When it becomes apparent (and it will) that this tsunami of liquidity and constant policymaker communication with markets were together the proximate cause of the rally in global financial assets, there is going to be a crisis of confidence among retail investors. They're going to lose confidence in themselves because they will realize that a decade's worth of gains were engineered, they're going to lose confidence in popular pundits who have taken it upon themselves to keep the investing public informed, and perhaps most importantly, they're going to lose confidence in policymakers if those policymakers do not manage to pull off an orderly exit from the post-crisis policy regime.

One reason this is particularly concerning to me is that losing confidence in oneself and in well-meaning pundits and policymakers is something completely different from being angry at a group of people you already suspected of being inherently shady in the first place. After 2008, the blame was placed squarely on the shoulders of Wall Street, and while that shook confidence in the nation's financial system, Main Street distrusting Wall Street was hardly a new phenomenon.

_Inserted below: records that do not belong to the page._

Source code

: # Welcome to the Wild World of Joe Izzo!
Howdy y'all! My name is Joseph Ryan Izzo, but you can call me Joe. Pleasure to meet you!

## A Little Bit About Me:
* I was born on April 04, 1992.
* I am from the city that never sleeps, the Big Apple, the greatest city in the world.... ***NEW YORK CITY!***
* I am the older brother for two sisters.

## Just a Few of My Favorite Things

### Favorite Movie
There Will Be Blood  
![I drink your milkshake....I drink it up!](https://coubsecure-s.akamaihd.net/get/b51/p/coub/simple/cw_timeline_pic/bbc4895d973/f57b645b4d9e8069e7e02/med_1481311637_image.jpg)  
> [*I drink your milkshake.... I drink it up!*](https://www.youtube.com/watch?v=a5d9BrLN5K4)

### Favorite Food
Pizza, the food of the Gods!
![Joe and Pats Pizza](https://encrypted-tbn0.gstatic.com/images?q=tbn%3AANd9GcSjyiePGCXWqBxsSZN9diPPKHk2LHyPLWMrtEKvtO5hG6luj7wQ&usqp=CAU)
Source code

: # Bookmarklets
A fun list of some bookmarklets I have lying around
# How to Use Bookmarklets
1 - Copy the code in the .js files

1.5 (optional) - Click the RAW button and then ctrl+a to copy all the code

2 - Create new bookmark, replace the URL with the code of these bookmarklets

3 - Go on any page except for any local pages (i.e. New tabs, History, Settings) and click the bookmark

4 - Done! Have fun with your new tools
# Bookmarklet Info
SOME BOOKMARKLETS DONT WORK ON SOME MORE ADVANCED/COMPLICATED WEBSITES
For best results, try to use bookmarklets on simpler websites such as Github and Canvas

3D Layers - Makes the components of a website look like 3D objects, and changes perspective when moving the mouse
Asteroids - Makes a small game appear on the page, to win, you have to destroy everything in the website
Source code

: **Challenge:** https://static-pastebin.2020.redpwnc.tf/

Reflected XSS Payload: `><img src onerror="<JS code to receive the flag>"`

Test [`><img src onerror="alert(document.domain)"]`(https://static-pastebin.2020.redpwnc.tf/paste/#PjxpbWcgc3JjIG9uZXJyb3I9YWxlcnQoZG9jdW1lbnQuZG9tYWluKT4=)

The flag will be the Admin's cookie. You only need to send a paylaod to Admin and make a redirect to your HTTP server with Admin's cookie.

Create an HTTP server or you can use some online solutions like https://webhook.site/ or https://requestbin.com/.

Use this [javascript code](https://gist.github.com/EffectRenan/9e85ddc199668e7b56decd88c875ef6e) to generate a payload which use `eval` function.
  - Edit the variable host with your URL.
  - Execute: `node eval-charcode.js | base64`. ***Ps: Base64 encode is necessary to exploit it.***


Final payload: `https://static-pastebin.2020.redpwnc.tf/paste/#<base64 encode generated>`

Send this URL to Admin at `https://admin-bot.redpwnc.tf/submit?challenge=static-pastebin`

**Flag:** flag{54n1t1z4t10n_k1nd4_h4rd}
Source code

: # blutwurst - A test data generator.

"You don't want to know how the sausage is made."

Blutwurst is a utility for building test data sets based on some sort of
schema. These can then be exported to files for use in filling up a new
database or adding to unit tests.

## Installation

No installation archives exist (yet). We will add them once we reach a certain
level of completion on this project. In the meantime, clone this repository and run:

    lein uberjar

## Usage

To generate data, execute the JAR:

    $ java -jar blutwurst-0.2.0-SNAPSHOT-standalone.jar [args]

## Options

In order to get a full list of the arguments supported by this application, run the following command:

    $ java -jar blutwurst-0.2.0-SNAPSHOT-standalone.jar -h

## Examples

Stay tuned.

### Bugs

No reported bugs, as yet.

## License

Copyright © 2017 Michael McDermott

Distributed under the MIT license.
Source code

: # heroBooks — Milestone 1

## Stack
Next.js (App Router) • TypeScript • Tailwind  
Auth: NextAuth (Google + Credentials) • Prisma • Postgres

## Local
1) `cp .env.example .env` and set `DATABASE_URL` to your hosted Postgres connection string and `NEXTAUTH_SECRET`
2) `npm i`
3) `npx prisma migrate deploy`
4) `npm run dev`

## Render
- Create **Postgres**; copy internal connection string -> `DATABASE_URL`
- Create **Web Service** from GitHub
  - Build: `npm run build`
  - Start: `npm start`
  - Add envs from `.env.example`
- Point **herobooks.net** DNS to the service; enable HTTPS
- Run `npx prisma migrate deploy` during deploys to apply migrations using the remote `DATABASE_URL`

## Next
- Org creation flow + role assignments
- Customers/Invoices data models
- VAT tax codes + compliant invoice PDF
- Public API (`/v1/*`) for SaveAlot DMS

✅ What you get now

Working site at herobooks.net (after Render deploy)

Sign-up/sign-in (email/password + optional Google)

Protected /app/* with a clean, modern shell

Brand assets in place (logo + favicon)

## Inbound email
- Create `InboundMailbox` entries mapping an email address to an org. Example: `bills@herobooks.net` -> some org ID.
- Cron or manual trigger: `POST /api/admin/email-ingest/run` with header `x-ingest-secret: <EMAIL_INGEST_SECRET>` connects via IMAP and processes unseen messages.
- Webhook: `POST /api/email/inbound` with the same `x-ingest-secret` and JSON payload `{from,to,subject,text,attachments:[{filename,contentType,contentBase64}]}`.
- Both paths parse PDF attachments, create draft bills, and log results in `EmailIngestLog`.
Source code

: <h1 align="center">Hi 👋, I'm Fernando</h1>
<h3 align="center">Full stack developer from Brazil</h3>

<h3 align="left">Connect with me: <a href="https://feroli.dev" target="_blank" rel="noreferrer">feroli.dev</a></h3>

To be sure, investors profess to be skeptical of the punditry. But look how many likes and retweets the chart of the Fed balance sheet and the S&P shown above received. That represents (at least in part) trust in the personality who tweeted that highly dubious graph. Do note that the reason it's dubious has everything to do with the caption. That is, the chart is just the chart. It's the caption that's misleading. In the same vein, the personality that tweeted the GE/Dow chart is the single-most followed pundit on FinTwit (for those who aren't up on the lingo, "FinTwit" is just shorthand for the finance Twitter "community"). So feigned skepticism of the punditry aside, these folks are widely respected as something akin to authorities on these matters. Obviously, there are countless examples of people who fall into the same category.

 

Finally, one could argue that distrust in policymakers is not only not new, but is in fact endemic in America. That would be true of politicians. And as much as you and I (i.e., people who enjoy talking about markets) might have reservations about the collective wisdom of central bankers, the vast majority of the stock-holding public couldn't tell you the first thing about the Fed and I think it's entirely reasonable to suggest that most people who have a 401k wouldn't be able to tell you what the acronyms "ECB" and/or "BoJ" even stand for. Now imagine trying to communicate to those people how a few missteps on the way to exiting something called "quantitative easing" ended up accidentally sinking their passive portfolio. If you thought people were confused about how CDOs and MBS tanked the market in 2008, just wait until someone tries to explain to them how QE works.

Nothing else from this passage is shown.